1

I have a table like below, containing a group_id and some value.

group_id | value
---------+-------
1        | A
1        | B
2        | C
2        | D
2        | A
3        | E
3        | C
4        | G
4        | H

What I want to get is a unique number for each group that is somehow connected.. like this:

Group 1 and 2 have a common element A, Group 1 and 3 have a common element C > so this is actually one big group.

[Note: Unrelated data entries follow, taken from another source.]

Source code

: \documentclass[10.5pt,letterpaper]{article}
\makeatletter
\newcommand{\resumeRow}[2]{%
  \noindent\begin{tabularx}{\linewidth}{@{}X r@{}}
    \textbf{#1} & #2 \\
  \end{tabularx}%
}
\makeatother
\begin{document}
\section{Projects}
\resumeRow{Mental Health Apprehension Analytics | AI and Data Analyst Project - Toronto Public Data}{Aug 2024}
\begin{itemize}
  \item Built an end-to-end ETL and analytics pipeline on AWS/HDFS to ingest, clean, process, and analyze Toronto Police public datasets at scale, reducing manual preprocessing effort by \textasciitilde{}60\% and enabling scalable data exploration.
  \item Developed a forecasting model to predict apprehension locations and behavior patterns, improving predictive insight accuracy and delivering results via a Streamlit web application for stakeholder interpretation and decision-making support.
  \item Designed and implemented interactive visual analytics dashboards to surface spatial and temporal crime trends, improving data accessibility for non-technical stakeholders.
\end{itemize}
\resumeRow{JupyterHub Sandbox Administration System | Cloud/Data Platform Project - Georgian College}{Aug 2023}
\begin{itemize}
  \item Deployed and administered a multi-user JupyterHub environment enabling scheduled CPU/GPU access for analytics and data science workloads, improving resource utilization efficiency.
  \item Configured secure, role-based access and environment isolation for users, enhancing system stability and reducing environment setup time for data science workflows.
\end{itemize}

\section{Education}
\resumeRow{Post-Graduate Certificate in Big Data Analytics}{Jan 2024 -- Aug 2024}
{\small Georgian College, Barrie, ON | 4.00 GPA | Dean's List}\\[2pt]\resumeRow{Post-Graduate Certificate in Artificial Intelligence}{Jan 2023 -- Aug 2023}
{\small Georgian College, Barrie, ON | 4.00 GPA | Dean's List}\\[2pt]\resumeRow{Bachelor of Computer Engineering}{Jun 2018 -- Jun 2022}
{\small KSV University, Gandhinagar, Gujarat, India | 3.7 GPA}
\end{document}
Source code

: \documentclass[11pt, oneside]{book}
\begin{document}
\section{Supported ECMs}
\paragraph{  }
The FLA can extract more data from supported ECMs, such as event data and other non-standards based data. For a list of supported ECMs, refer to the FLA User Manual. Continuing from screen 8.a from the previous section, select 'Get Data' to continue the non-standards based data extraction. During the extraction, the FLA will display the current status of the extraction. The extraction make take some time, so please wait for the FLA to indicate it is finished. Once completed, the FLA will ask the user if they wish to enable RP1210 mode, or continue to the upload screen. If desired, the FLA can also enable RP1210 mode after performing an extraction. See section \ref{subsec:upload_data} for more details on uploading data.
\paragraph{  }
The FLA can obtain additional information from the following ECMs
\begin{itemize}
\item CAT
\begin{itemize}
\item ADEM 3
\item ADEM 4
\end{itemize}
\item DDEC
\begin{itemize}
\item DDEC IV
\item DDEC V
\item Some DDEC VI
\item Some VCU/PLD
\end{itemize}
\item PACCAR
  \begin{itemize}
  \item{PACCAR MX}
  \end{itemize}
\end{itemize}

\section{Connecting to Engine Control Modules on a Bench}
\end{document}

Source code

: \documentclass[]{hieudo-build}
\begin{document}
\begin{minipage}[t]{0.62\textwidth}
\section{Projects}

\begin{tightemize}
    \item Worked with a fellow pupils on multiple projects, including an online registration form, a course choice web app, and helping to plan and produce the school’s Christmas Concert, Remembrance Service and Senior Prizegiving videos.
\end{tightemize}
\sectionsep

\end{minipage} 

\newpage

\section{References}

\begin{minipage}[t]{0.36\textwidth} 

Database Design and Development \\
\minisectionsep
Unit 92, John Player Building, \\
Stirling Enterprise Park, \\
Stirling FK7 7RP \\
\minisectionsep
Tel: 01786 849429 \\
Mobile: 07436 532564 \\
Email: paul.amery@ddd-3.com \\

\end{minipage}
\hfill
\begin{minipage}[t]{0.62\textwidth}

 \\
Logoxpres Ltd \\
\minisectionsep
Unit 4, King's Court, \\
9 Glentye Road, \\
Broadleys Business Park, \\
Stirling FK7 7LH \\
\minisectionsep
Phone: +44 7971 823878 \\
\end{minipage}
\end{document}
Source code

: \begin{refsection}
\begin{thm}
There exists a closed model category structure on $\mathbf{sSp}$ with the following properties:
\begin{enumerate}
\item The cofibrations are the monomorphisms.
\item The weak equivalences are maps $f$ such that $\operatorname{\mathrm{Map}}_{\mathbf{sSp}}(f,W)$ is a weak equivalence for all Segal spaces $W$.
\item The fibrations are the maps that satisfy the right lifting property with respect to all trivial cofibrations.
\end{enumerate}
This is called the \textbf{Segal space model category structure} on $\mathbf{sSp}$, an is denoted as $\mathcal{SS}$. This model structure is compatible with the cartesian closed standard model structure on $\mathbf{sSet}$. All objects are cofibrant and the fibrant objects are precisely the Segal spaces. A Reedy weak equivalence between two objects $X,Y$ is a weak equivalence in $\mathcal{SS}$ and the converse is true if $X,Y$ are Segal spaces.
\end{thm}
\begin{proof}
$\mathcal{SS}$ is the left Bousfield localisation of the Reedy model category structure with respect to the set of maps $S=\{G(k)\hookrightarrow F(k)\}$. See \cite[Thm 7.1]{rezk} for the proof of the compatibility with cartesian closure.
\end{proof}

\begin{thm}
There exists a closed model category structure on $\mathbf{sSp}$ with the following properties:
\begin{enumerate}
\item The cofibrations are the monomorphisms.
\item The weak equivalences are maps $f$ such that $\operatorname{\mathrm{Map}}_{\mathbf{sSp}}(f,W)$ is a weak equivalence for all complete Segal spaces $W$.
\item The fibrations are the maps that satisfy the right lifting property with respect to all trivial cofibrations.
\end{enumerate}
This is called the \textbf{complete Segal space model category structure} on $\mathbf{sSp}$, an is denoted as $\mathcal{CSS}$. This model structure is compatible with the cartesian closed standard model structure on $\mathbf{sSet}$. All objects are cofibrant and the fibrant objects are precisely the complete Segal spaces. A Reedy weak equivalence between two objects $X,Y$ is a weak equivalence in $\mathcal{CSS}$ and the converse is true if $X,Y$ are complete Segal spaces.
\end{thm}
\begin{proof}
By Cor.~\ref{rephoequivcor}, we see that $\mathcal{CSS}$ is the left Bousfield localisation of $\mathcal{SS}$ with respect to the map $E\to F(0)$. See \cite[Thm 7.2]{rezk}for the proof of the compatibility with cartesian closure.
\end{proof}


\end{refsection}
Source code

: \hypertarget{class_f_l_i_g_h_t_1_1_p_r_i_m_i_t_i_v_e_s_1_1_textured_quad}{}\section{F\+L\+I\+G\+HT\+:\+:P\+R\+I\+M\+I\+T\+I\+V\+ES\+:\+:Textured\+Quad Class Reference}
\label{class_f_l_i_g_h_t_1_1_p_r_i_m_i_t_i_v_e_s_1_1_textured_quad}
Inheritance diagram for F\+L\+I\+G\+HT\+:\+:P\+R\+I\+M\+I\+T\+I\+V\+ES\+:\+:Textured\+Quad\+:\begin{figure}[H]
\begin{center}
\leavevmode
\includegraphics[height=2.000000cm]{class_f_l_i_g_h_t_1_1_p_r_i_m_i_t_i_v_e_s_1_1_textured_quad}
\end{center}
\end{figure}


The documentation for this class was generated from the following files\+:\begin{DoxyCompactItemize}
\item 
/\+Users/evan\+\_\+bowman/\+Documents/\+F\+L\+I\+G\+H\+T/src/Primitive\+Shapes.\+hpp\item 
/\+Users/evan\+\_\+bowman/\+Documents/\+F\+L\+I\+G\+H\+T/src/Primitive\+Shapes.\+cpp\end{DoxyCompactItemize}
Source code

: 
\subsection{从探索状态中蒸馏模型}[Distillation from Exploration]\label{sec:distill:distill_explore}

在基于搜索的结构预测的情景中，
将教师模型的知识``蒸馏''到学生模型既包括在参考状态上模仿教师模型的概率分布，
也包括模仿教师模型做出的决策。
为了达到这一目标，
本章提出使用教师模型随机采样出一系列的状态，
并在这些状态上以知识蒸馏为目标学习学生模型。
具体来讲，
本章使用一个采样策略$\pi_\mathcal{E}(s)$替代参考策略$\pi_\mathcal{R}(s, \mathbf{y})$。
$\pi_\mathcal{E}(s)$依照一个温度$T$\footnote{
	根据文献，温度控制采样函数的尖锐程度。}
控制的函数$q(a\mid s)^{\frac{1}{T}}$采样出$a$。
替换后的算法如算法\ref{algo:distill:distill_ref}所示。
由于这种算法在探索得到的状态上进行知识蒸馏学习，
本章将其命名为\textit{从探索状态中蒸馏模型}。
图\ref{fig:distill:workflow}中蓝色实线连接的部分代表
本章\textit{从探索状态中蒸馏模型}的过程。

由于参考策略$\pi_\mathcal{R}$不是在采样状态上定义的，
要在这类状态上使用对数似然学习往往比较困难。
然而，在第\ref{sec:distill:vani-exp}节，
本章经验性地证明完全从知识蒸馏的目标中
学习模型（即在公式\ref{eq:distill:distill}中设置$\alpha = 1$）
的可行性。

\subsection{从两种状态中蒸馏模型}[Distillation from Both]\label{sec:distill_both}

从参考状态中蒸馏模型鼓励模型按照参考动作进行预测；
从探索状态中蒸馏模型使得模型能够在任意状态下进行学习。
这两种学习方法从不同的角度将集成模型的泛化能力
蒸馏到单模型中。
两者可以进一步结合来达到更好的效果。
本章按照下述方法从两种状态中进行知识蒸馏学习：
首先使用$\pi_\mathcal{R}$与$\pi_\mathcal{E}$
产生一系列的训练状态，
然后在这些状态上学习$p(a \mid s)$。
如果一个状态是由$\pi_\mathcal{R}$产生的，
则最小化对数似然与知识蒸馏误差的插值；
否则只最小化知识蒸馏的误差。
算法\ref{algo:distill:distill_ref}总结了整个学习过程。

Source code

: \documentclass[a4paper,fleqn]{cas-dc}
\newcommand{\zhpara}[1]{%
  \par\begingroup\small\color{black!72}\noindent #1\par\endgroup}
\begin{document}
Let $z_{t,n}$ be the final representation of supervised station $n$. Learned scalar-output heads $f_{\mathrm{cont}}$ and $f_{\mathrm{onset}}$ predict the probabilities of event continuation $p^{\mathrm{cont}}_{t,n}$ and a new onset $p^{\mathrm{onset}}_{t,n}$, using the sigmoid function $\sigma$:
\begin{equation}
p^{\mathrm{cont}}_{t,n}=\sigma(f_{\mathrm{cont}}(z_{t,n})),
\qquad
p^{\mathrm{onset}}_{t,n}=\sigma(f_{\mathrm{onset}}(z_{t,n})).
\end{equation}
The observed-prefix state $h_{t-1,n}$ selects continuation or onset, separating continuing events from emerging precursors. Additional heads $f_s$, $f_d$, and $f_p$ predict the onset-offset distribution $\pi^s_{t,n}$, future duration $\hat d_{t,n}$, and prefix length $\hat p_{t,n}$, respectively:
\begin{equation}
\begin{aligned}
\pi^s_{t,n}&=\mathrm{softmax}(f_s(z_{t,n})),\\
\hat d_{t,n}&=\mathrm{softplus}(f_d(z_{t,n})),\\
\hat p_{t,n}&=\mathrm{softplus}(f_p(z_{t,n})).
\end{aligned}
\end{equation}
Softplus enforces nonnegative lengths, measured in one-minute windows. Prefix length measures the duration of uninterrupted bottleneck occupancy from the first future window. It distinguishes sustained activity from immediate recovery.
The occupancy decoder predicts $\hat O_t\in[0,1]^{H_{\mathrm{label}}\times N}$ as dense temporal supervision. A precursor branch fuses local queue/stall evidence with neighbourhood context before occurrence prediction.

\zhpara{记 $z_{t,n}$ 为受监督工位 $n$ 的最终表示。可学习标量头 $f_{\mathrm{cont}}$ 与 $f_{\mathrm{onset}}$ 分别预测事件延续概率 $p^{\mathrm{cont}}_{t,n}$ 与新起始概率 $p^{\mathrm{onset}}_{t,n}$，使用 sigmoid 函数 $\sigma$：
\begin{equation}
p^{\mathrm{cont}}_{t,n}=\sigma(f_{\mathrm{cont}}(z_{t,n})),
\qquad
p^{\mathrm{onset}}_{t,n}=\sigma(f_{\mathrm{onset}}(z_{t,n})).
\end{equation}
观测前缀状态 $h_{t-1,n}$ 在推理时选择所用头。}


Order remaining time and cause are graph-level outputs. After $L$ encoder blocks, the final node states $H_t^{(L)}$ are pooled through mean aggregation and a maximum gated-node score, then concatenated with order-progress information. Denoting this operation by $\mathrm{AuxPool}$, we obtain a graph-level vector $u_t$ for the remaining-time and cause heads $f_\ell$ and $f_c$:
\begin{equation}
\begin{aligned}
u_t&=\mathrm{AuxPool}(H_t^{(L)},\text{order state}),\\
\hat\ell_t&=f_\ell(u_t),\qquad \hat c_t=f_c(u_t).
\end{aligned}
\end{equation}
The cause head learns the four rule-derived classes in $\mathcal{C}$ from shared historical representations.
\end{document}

master_id | group_id | value
----------+----------+--------
1         | 1        | A
1         | 1        | B
1         | 2        | C
1         | 2        | D
1         | 2        | A
1         | 3        | E
1         | 3        | C
2         | 4        | G
2         | 4        | H

How can I get this master_id?

GMB
  • 216,147
  • 25
  • 84
  • 135
Dextrious
  • 23
  • 4
  • Please tag your question with the database that you are using: mysql, oracle, postgresql...? – GMB Mar 01 '20 at 20:57

2 Answers2

4

Calculating the master group is a graph-walking problem, which implies a recursive CTE. I would approach this by:

  • Generating edges between the groups, based on the values.
  • Traversing the edges without visiting previous groups.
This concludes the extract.